She drew back, pale unto death, tottering so that she had to lean against the wall, and cast upon Jacques de Boiscoran glances in which the whole horror of her soul was clearly expressed.
“What do you say?” she stammered. “O God!”
He laughed, the wretched man! with that laugh which is the last utterance of despair. And then he replied,—
“I say that there are circumstances which upset our reason; unheard-of circumstances, which could make one doubt of one’s self. I say that every thing accuses me, that every thing overwhelms me, that every thing turns against me. I say, that if I were in M. Galpin’s place, and if he were in mine, I should act just as he does.”

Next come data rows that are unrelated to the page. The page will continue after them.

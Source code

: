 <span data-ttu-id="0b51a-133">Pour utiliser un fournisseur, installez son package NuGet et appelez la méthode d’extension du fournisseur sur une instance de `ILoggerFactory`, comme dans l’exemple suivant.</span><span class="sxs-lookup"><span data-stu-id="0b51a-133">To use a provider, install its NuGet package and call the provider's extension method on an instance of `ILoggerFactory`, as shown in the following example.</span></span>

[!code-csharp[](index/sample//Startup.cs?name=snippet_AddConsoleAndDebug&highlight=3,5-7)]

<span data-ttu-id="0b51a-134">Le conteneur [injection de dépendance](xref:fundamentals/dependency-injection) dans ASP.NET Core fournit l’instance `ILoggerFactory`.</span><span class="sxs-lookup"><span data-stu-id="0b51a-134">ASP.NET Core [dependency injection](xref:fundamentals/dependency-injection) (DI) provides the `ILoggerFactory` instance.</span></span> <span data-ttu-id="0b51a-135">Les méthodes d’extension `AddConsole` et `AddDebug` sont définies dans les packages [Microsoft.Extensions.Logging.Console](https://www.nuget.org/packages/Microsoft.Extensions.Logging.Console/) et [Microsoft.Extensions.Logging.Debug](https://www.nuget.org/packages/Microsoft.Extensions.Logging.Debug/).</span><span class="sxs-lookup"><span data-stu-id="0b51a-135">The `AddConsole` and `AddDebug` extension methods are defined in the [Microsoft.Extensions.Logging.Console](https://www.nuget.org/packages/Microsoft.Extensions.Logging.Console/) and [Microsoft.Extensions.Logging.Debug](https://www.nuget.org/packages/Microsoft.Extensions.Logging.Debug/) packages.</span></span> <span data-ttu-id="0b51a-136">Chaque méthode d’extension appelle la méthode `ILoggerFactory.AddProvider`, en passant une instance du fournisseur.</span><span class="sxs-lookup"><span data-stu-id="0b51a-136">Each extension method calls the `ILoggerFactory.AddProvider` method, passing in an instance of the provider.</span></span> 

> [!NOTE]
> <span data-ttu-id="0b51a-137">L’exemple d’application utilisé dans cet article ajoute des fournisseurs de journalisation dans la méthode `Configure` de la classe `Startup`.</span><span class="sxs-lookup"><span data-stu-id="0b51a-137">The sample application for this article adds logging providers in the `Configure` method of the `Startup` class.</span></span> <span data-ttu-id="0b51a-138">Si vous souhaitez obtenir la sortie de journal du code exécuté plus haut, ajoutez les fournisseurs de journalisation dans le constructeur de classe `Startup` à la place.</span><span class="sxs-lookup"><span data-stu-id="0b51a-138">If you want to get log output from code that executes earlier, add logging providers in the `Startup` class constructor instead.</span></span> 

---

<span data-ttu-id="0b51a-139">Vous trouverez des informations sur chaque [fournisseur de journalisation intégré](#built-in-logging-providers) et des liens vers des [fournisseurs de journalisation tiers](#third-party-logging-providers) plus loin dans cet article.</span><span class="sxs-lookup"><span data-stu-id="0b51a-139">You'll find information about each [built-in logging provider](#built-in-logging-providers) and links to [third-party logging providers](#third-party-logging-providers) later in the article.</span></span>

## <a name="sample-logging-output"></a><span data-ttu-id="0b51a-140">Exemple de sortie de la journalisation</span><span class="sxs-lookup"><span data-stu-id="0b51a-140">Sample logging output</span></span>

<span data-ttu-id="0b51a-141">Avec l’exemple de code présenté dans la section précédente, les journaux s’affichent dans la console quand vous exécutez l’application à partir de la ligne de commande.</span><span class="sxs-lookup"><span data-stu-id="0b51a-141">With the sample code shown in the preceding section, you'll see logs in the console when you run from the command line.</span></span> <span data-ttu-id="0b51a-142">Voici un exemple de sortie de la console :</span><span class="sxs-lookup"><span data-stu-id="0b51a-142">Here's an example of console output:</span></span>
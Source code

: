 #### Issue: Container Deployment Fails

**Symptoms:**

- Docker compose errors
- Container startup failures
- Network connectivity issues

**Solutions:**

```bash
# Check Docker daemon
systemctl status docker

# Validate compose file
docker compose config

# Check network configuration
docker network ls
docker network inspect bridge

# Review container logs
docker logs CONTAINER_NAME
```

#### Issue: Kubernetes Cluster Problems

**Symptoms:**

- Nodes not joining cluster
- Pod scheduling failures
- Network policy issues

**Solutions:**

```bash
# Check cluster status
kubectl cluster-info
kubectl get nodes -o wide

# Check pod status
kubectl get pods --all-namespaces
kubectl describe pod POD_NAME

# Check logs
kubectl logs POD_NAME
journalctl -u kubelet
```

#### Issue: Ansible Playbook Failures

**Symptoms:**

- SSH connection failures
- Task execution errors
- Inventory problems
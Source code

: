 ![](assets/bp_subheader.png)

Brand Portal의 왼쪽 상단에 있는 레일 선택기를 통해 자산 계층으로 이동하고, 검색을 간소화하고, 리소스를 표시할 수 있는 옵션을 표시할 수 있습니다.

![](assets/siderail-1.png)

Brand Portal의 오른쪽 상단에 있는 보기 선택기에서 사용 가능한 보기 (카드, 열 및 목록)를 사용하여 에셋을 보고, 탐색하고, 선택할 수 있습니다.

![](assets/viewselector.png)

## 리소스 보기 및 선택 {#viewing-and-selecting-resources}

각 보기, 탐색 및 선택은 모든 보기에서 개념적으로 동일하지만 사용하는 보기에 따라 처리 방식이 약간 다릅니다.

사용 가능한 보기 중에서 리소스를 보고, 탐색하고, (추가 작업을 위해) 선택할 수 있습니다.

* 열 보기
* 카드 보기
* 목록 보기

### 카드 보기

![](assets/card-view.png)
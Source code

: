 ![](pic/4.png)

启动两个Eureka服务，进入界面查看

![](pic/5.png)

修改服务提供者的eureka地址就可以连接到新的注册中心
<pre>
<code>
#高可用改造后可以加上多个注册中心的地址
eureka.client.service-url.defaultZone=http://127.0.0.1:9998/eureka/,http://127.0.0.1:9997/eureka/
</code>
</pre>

“That is insanity!” cried Dionysia.
But Jacques de Boiscoran did not hear her. All the bitterness of the last days rose within him: he turned red, and became excited. At last, with gasping vice, he broke forth,—
“Establish my innocence! Ah! that is easily said. But how? No, I am not guilty: but a crime has been committed; and for this crime justice will have a culprit. If it is not I who fired at Count Claudieuse, and set Valpinson on fire, who is it? ‘Where were you,’ they ask me, ’at the time of the murder?’ Where was I? Can I tell it? To clear myself is to accuse others. And if I should be mistaken? Or if, not being mistaken, I should be unable to prove the truthfulness of my accusation? The murderer and the incendiary, of course, took all possible precautions to escape detection, and to let the punishment fall upon me. I was warned beforehand. Ah, if we could always foresee, could know beforehand! How can I defend myself? On the first day I said, ’Such a charge cannot reach me: it is a cloud that a breath will scatter.’ Madman that I was! The cloud has become an avalanche, and I may be crushed. I am neither a child nor a coward; and I have always met phantoms face to face. I have measured the danger, and I know it is fearful.”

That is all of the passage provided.